> [THE PROBLEM]:
Somewhere below are a line with "The website for" and a later line with "ummm....why not use". Output exactly those lines and all lines between them.

........

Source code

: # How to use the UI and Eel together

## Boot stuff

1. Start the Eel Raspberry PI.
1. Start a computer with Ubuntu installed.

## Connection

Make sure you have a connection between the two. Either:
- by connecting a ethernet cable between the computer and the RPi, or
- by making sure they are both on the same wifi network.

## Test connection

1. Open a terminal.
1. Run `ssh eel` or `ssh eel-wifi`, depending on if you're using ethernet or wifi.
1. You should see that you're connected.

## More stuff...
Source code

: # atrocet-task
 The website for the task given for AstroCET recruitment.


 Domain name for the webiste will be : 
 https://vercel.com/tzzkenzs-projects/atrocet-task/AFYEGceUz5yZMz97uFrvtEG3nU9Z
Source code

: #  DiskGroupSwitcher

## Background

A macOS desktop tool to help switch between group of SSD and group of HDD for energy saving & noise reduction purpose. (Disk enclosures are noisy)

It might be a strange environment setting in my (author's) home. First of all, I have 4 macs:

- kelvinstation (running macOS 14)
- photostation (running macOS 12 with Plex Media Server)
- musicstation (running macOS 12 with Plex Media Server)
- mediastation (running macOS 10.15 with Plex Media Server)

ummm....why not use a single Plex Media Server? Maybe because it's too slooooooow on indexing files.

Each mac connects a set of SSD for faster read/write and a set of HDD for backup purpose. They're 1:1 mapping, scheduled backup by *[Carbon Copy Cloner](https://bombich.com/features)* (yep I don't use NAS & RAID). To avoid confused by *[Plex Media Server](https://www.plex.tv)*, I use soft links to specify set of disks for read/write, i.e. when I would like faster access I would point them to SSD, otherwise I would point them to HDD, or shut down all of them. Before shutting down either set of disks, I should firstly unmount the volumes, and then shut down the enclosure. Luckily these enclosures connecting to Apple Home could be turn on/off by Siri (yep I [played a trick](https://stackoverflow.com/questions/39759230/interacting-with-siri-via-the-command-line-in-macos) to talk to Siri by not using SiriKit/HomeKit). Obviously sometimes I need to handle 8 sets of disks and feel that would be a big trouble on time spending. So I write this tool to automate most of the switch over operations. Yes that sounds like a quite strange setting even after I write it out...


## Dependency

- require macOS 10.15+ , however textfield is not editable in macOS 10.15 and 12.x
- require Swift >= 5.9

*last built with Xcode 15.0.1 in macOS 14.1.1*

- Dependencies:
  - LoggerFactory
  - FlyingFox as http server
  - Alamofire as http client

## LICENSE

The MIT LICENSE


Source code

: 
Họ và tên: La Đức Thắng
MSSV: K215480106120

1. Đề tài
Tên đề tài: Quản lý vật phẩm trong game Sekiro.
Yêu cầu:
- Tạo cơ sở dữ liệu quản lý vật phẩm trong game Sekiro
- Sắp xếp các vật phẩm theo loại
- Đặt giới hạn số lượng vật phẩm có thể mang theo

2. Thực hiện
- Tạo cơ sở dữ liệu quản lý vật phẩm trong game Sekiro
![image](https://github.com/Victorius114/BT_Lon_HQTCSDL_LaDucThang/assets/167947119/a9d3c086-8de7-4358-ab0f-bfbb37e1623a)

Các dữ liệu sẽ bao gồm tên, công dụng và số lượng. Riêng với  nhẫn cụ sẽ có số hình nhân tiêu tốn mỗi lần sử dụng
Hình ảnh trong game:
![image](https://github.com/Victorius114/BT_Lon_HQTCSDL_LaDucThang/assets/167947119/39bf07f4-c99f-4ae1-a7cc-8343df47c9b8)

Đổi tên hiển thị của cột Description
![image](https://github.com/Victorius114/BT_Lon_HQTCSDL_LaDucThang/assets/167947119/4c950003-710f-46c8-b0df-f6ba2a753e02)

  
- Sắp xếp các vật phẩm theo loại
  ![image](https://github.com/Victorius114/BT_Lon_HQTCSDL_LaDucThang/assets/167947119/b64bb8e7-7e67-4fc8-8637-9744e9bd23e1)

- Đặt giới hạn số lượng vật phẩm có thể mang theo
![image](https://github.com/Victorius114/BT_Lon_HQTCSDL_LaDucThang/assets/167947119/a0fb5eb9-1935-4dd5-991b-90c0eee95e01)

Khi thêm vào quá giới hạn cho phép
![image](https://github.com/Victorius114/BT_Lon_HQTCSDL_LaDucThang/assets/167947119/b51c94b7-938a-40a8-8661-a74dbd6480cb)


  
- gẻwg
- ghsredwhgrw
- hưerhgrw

........

> [EXERCISE OUTPUT]:
 The website for the task given for AstroCET recruitment.


 Domain name for the webiste will be : 
 https://vercel.com/tzzkenzs-projects/atrocet-task/AFYEGceUz5yZMz97uFrvtEG3nU9Z
Source code

: #  DiskGroupSwitcher

## Background

A macOS desktop tool to help switch between group of SSD and group of HDD for energy saving & noise reduction purpose. (Disk enclosures are noisy)

It might be a strange environment setting in my (author's) home. First of all, I have 4 macs:

- kelvinstation (running macOS 14)
- photostation (running macOS 12 with Plex Media Server)
- musicstation (running macOS 12 with Plex Media Server)
- mediastation (running macOS 10.15 with Plex Media Server)

ummm....why not use a single Plex Media Server? Maybe because it's too slooooooow on indexing files.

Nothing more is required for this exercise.